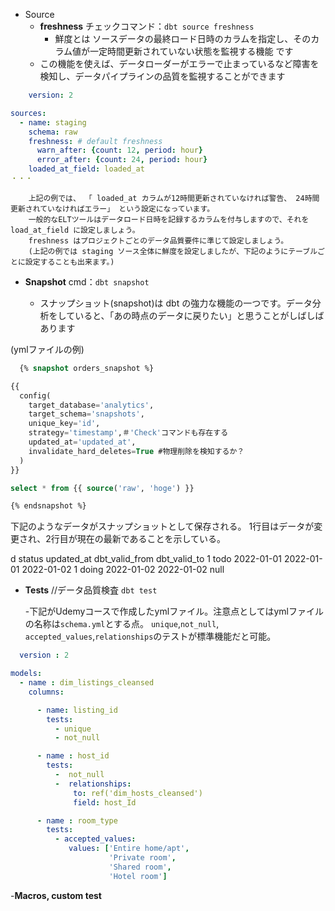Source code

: - Source
    - **freshness**
        チェックコマンド：`dbt source freshness`
        - 鮮度とは ソースデータの最終ロード日時のカラムを指定し、そのカラム値が一定時間更新されていない状態を監視する機能 です
    - この機能を使えば、データローダーがエラーで止まっているなど障害を検知し、データパイプラインの品質を監視することができます

```yml
    version: 2

sources:
  - name: staging
    schema: raw
    freshness: # default freshness
      warn_after: {count: 12, period: hour}
      error_after: {count: 24, period: hour}
    loaded_at_field: loaded_at
・・・
```

        上記の例では、 「 loaded_at カラムが12時間更新されていなければ警告、 24時間更新されていなければエラー」 という設定になっています。
        一般的なELTツールはデータロード日時を記録するカラムを付与しますので、それを load_at_field に設定しましょう。
        freshness はプロジェクトごとのデータ品質要件に準じて設定しましょう。
        (上記の例では staging ソース全体に鮮度を設定しましたが、下記のようにテーブルごとに設定することも出来ます。)

- **Snapshot**
  cmd：```dbt snapshot```

  - スナップショット(snapshot)は dbt の強力な機能の一つです。データ分析をしていると、「あの時点のデータに戻りたい」と思うことがしばしばあります

(ymlファイルの例)
```sql
  {% snapshot orders_snapshot %}

{{
  config(
    target_database='analytics',
    target_schema='snapshots',
    unique_key='id',
    strategy='timestamp',＃'Check'コマンドも存在する
    updated_at='updated_at',
    invalidate_hard_deletes=True #物理削除を検知するか？
  )
}}

select * from {{ source('raw', 'hoge') }}

{% endsnapshot %}
```

下記のようなデータがスナップショットとして保存される。
1行目はデータが変更され、2行目が現在の最新であることを示している。

d	status	updated_at	dbt_valid_from	dbt_valid_to
1	todo	2022-01-01	2022-01-01	2022-01-02
1	doing	2022-01-02	2022-01-02	null

- **Tests** //データ品質検査
  ```dbt test```

  -下記がUdemyコースで作成したymlファイル。注意点としてはymlファイルの名称は`schema.yml`とする点。
   `unique`,`not_null`, `accepted_values`,`relationships`のテストが標準機能だと可能。


```yml
  version : 2

models:
  - name : dim_listings_cleansed
    columns: 

      - name: listing_id
        tests:
          - unique
          - not_null

      - name : host_id
        tests:
          -  not_null
          -  relationships:
              to: ref('dim_hosts_cleansed')
              field: host_Id

      - name : room_type
        tests:
          - accepted_values:
             values: ['Entire home/apt',
                      'Private room',
                      'Shared room',
                      'Hotel room']
```

-**Macros, custom test**



  ```sql

  ```
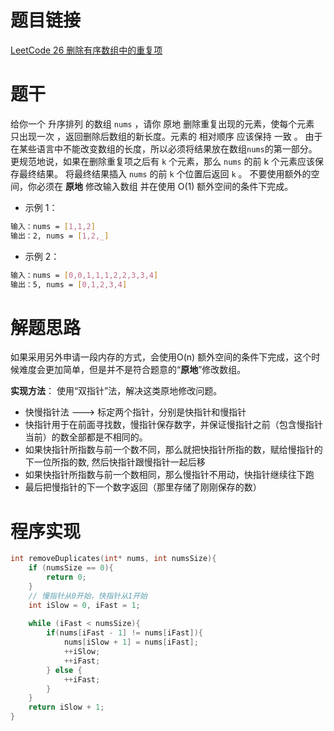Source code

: # 题目链接
[LeetCode 26 删除有序数组中的重复项](https://leetcode.cn/problems/remove-duplicates-from-sorted-array/)

# 题干
给你一个 升序排列 的数组 `nums` ，请你 原地 删除重复出现的元素，使每个元素 只出现一次 ，返回删除后数组的新长度。元素的 相对顺序 应该保持 一致 。
由于在某些语言中不能改变数组的长度，所以必须将结果放在数组`nums`的第一部分。更规范地说，如果在删除重复项之后有 `k` 个元素，那么 `nums` 的前 k 个元素应该保存最终结果。
将最终结果插入 `nums` 的前 `k` 个位置后返回 `k` 。
不要使用额外的空间，你必须在 **原地** 修改输入数组 并在使用 O(1) 额外空间的条件下完成。

- 示例 1：
```bash
输入：nums = [1,1,2]
输出：2, nums = [1,2,_]
```

- 示例 2：
```bash
输入：nums = [0,0,1,1,1,2,2,3,3,4]
输出：5, nums = [0,1,2,3,4]
```
# 解题思路
如果采用另外申请一段内存的方式，会使用O(n) 额外空间的条件下完成，这个时候难度会更加简单，但是并不是符合题意的“**原地**”修改数组。

**实现方法**：
使用“双指针”法，解决这类原地修改问题。
- 快慢指针法 ---> 标定两个指针，分别是快指针和慢指针
- 快指针用于在前面寻找数，慢指针保存数字，并保证慢指针之前（包含慢指针当前）的数全部都是不相同的。
- 如果快指针所指数与前一个数不同，那么就把快指针所指的数，赋给慢指针的下一位所指的数, 然后快指针跟慢指针一起后移
- 如果快指针所指数与前一个数相同，那么慢指针不用动，快指针继续往下跑
- 最后把慢指针的下一个数字返回（那里存储了刚刚保存的数）

# 程序实现
```c
int removeDuplicates(int* nums, int numsSize){
    if (numsSize == 0){
        return 0;
    }
    // 慢指针从0开始，快指针从1开始
    int iSlow = 0, iFast = 1;
    
    while (iFast < numsSize){
        if(nums[iFast - 1] != nums[iFast]){
            nums[iSlow + 1] = nums[iFast];
            ++iSlow;
            ++iFast;
        } else {
            ++iFast;
        }
    }
    return iSlow + 1;   
}
```

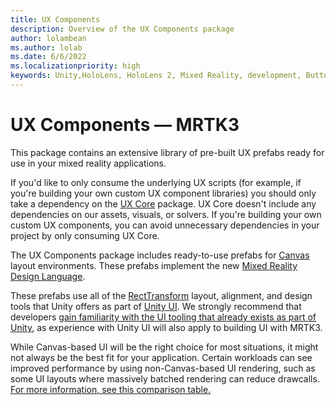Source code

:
 ```yaml
---
title: UX Components
description: Overview of the UX Components package
author: lolambean
ms.author: lolab
ms.date: 6/6/2022
ms.localizationpriority: high
keywords: Unity,HoloLens, HoloLens 2, Mixed Reality, development, Button, PressableButton, Slider, Toggle
---
```


# UX Components &#8212; MRTK3

This package contains an extensive library of pre-built UX prefabs ready for use in your mixed reality applications.

If you'd like to only consume the underlying UX scripts (for example, if you're building your own custom UX component libraries) you should only take a dependency on the [UX Core](../../../mrtk3-uxcore/packages/uxcore/overview.md) package. UX Core doesn't include any dependencies on our assets, visuals, or solvers. If you're building your own custom UX components, you can avoid unnecessary dependencies in your project by only consuming UX Core.

The UX Components package includes ready-to-use prefabs for [Canvas](../../../mrtk3-uxcore/packages/uxcore/canvas-ui.md) layout environments. These prefabs implement the new [Mixed Reality Design Language](mixed-reality-design-language.md).

These prefabs use all of the [RectTransform](https://docs.unity3d.com/ScriptReference/RectTransform.html) layout, alignment, and design tools that Unity offers as part of [Unity UI](https://docs.unity3d.com/Manual/com.unity.ugui.html). We strongly recommend that developers [gain familiarity with the UI tooling that already exists as part of Unity](https://learn.unity.com/tutorial/working-with-ui-in-unity), as experience with Unity UI will also apply to building UI with MRTK3.

While Canvas-based UI will be the right choice for most situations, it might not always be the best fit for your application. Certain workloads can see improved performance by using non-Canvas-based UI rendering, such as some UI layouts where massively batched rendering can reduce drawcalls. [For more information, see this comparison table.](../../../mrtk3-uxcomponents-noncanvas/packages/uxcomponents-noncanvas/overview.md)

= = = = =

(What the exercise asks) Print the material above once more, exactly. No pictures belong in it.

(Response)
Source code

: - Source
    - **freshness**
        チェックコマンド：`dbt source freshness`
        - 鮮度とは ソースデータの最終ロード日時のカラムを指定し、そのカラム値が一定時間更新されていない状態を監視する機能 です
    - この機能を使えば、データローダーがエラーで止まっているなど障害を検知し、データパイプラインの品質を監視することができます

```yml
    version: 2

sources:
  - name: staging
    schema: raw
    freshness: # default freshness
      warn_after: {count: 12, period: hour}
      error_after: {count: 24, period: hour}
    loaded_at_field: loaded_at
・・・
```

        上記の例では、 「 loaded_at カラムが12時間更新されていなければ警告、 24時間更新されていなければエラー」 という設定になっています。
        一般的なELTツールはデータロード日時を記録するカラムを付与しますので、それを load_at_field に設定しましょう。
        freshness はプロジェクトごとのデータ品質要件に準じて設定しましょう。
        (上記の例では staging ソース全体に鮮度を設定しましたが、下記のようにテーブルごとに設定することも出来ます。)

- **Snapshot**
  cmd：```dbt snapshot```

  - スナップショット(snapshot)は dbt の強力な機能の一つです。データ分析をしていると、「あの時点のデータに戻りたい」と思うことがしばしばあります

(ymlファイルの例)
```sql
  {% snapshot orders_snapshot %}

{{
  config(
    target_database='analytics',
    target_schema='snapshots',
    unique_key='id',
    strategy='timestamp',＃'Check'コマンドも存在する
    updated_at='updated_at',
    invalidate_hard_deletes=True #物理削除を検知するか？
  )
}}

select * from {{ source('raw', 'hoge') }}

{% endsnapshot %}
```

下記のようなデータがスナップショットとして保存される。
1行目はデータが変更され、2行目が現在の最新であることを示している。

d	status	updated_at	dbt_valid_from	dbt_valid_to
1	todo	2022-01-01	2022-01-01	2022-01-02
1	doing	2022-01-02	2022-01-02	null

- **Tests** //データ品質検査
  ```dbt test```

  -下記がUdemyコースで作成したymlファイル。注意点としてはymlファイルの名称は`schema.yml`とする点。
   `unique`,`not_null`, `accepted_values`,`relationships`のテストが標準機能だと可能。


```yml
  version : 2

models:
  - name : dim_listings_cleansed
    columns: 

      - name: listing_id
        tests:
          - unique
          - not_null

      - name : host_id
        tests:
          -  not_null
          -  relationships:
              to: ref('dim_hosts_cleansed')
              field: host_Id

      - name : room_type
        tests:
          - accepted_values:
             values: ['Entire home/apt',
                      'Private room',
                      'Shared room',
                      'Hotel room']
```

-**Macros, custom test**



  ```sql

  ```
Source code

: # 题目链接
[LeetCode 26 删除有序数组中的重复项](https://leetcode.cn/problems/remove-duplicates-from-sorted-array/)

# 题干
给你一个 升序排列 的数组 `nums` ，请你 原地 删除重复出现的元素，使每个元素 只出现一次 ，返回删除后数组的新长度。元素的 相对顺序 应该保持 一致 。
由于在某些语言中不能改变数组的长度，所以必须将结果放在数组`nums`的第一部分。更规范地说，如果在删除重复项之后有 `k` 个元素，那么 `nums` 的前 k 个元素应该保存最终结果。
将最终结果插入 `nums` 的前 `k` 个位置后返回 `k` 。
不要使用额外的空间，你必须在 **原地** 修改输入数组 并在使用 O(1) 额外空间的条件下完成。

- 示例 1：
```bash
输入：nums = [1,1,2]
输出：2, nums = [1,2,_]
```

- 示例 2：
```bash
输入：nums = [0,0,1,1,1,2,2,3,3,4]
输出：5, nums = [0,1,2,3,4]
```
# 解题思路
如果采用另外申请一段内存的方式，会使用O(n) 额外空间的条件下完成，这个时候难度会更加简单，但是并不是符合题意的“**原地**”修改数组。

**实现方法**：
使用“双指针”法，解决这类原地修改问题。
- 快慢指针法 ---> 标定两个指针，分别是快指针和慢指针
- 快指针用于在前面寻找数，慢指针保存数字，并保证慢指针之前（包含慢指针当前）的数全部都是不相同的。
- 如果快指针所指数与前一个数不同，那么就把快指针所指的数，赋给慢指针的下一位所指的数, 然后快指针跟慢指针一起后移
- 如果快指针所指数与前一个数相同，那么慢指针不用动，快指针继续往下跑
- 最后把慢指针的下一个数字返回（那里存储了刚刚保存的数）

# 程序实现
```c
int removeDuplicates(int* nums, int numsSize){
    if (numsSize == 0){
        return 0;
    }
    // 慢指针从0开始，快指针从1开始
    int iSlow = 0, iFast = 1;
    
    while (iFast < numsSize){
        if(nums[iFast - 1] != nums[iFast]){
            nums[iSlow + 1] = nums[iFast];
            ++iSlow;
            ++iFast;
        } else {
            ++iFast;
        }
    }
    return iSlow + 1;   
}
```

Source code

:
 ```yaml
---
title: UX Components
description: Overview of the UX Components package
author: lolambean
ms.author: lolab
ms.date: 6/6/2022
ms.localizationpriority: high
keywords: Unity,HoloLens, HoloLens 2, Mixed Reality, development, Button, PressableButton, Slider, Toggle
---
```


# UX Components &#8212; MRTK3

This package contains an extensive library of pre-built UX prefabs ready for use in your mixed reality applications.

If you'd like to only consume the underlying UX scripts (for example, if you're building your own custom UX component libraries) you should only take a dependency on the [UX Core](../../../mrtk3-uxcore/packages/uxcore/overview.md) package. UX Core doesn't include any dependencies on our assets, visuals, or solvers. If you're building your own custom UX components, you can avoid unnecessary dependencies in your project by only consuming UX Core.

The UX Components package includes ready-to-use prefabs for [Canvas](../../../mrtk3-uxcore/packages/uxcore/canvas-ui.md) layout environments. These prefabs implement the new [Mixed Reality Design Language](mixed-reality-design-language.md).

These prefabs use all of the [RectTransform](https://docs.unity3d.com/ScriptReference/RectTransform.html) layout, alignment, and design tools that Unity offers as part of [Unity UI](https://docs.unity3d.com/Manual/com.unity.ugui.html). We strongly recommend that developers [gain familiarity with the UI tooling that already exists as part of Unity](https://learn.unity.com/tutorial/working-with-ui-in-unity), as experience with Unity UI will also apply to building UI with MRTK3.

While Canvas-based UI will be the right choice for most situations, it might not always be the best fit for your application. Certain workloads can see improved performance by using non-Canvas-based UI rendering, such as some UI layouts where massively batched rendering can reduce drawcalls. [For more information, see this comparison table.](../../../mrtk3-uxcomponents-noncanvas/packages/uxcomponents-noncanvas/overview.md)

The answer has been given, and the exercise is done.